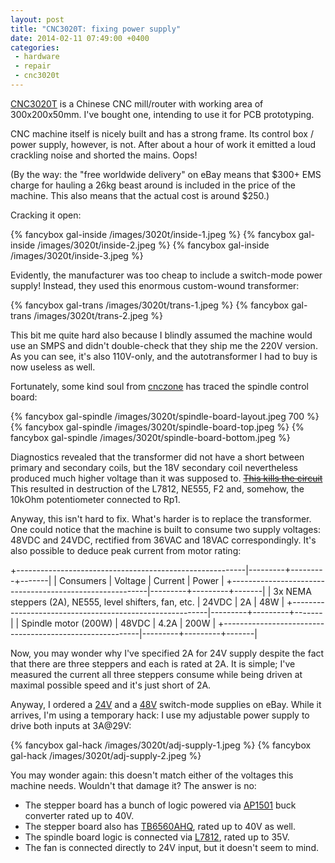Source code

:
 ```yaml
---
layout: post
title: "CNC3020T: fixing power supply"
date: 2014-02-11 07:49:00 +0400
categories:
 - hardware
 - repair
 - cnc3020t
---
```


[CNC3020T][] is a Chinese CNC mill/router with working area of 300x200x50mm. I've bought
one, intending to use it for PCB prototyping.

[cnc3020t]: http://www.ebay.com/itm170794739687

CNC machine itself is nicely built and has a strong frame. Its control box / power supply, however,
is not. After about a hour of work it emitted a loud crackling noise and shorted the mains. Oops!

<!--more-->

(By the way: the "free worldwide delivery" on eBay means that $300+ EMS charge for hauling a 26kg
beast around is included in the price of the machine. This also means that the actual cost is
around $250.)

Cracking it open:

{% fancybox gal-inside /images/3020t/inside-1.jpeg %}
{% fancybox gal-inside /images/3020t/inside-2.jpeg %}
{% fancybox gal-inside /images/3020t/inside-3.jpeg %}

Evidently, the manufacturer was too cheap to include a switch-mode power supply! Instead, they used
this enormous custom-wound transformer:

{% fancybox gal-trans /images/3020t/trans-1.jpeg %}
{% fancybox gal-trans /images/3020t/trans-2.jpeg %}

This bit me quite hard also because I blindly assumed the machine would use an SMPS and didn't
double-check that they ship me the 220V version. As you can see, it's also 110V-only, and
the autotransformer I had to buy is now useless as well.

Fortunately, some kind soul from [cnczone][pw3024] has traced the spindle control board:

[pw3024]: http://www.cnczone.com/forums/chinese_machines/201446-burnt_resistor_yoc-pw3024.html

{% fancybox gal-spindle /images/3020t/spindle-board-layout.jpeg 700 %}
{% fancybox gal-spindle /images/3020t/spindle-board-top.jpeg %}
{% fancybox gal-spindle /images/3020t/spindle-board-bottom.jpeg %}

Diagnostics revealed that the transformer did not have a short between primary and secondary coils,
but the 18V secondary coil nevertheless produced much higher voltage than it was supposed to.
<del>[This kills the circuit][crab]</del> This resulted in destruction of the L7812, NE555, F2 and,
somehow, the 10kOhm potentiometer connected to Rp1.

[crab]: http://static1.fjcdn.com/comments/4559246+_1694f851eb77646acc2a8ce5ef9d6283.jpg

Anyway, this isn't hard to fix. What's harder is to replace the transformer. One could notice
that the machine is built to consume two supply voltages: 48VDC and 24VDC, rectified from
36VAC and 18VAC correspondingly. It's also possible to deduce peak current from motor rating:

+---------------------------------------------------------|---------+---------+-------|
| Consumers                                               | Voltage | Current | Power |
+---------------------------------------------------------|---------+---------+-------|
| 3x NEMA steppers (2A), NE555, level shifters, fan, etc. | 24VDC   | 2A      | 48W   |
+---------------------------------------------------------|---------+---------+-------|
| Spindle motor (200W)                                    | 48VDC   | 4.2A    | 200W  |
+---------------------------------------------------------|---------+---------+-------|

Now, you may wonder why I've specified 2A for 24V supply despite the fact that there are three
steppers and each is rated at 2A. It is simple; I've measured the current all three steppers
consume while being driven at maximal possible speed and it's just short of 2A.

Anyway, I ordered a [24V][24v-supply] and a [48V][48v-supply] switch-mode supplies on eBay. While
it arrives, I'm using a temporary hack: I use my adjustable power supply to drive both inputs
at 3A@29V:

[24v-supply]: http://www.ebay.com/itm/200914674637
[48v-supply]: http://www.ebay.com/itm/121214164830

{% fancybox gal-hack /images/3020t/adj-supply-1.jpeg %}
{% fancybox gal-hack /images/3020t/adj-supply-2.jpeg %}

You may wonder again: this doesn't match either of the voltages this machine needs. Wouldn't that
damage it? The answer is no:

  * The stepper board has a bunch of logic powered via [AP1501][] buck converter rated
    up to 40V.
  * The stepper board also has [TB6560AHQ][], rated up to 40V as well.
  * The spindle board logic is connected via [L7812][], rated up to 35V.
  * The fan is connected directly to 24V input, but it doesn't seem to mind.

[ap1501]:    http://www.diodes.com/datasheets/AP1501.pdf
[tb6560ahq]: http://www.glyn.de/data/glyn/media/doc/TB6560AHQ_AFG-20080407.pdf
[l7812]:     http://datasheet.octopart.com/L7812CV-STMicroelectronics-datasheet-7271552.pdf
════
■ Task: Reproduce, word for word, every line from the start of the records down to and including the line with "[cnc3020t]: http://www.ebay.com/itm170794739687"; skip the pictures.

■ Result of this exercise:
Source code

:
 ```yaml
---
layout: post
title: "CNC3020T: fixing power supply"
date: 2014-02-11 07:49:00 +0400
categories:
 - hardware
 - repair
 - cnc3020t
---
```


[CNC3020T][] is a Chinese CNC mill/router with working area of 300x200x50mm. I've bought
one, intending to use it for PCB prototyping.

[cnc3020t]: http://www.ebay.com/itm170794739687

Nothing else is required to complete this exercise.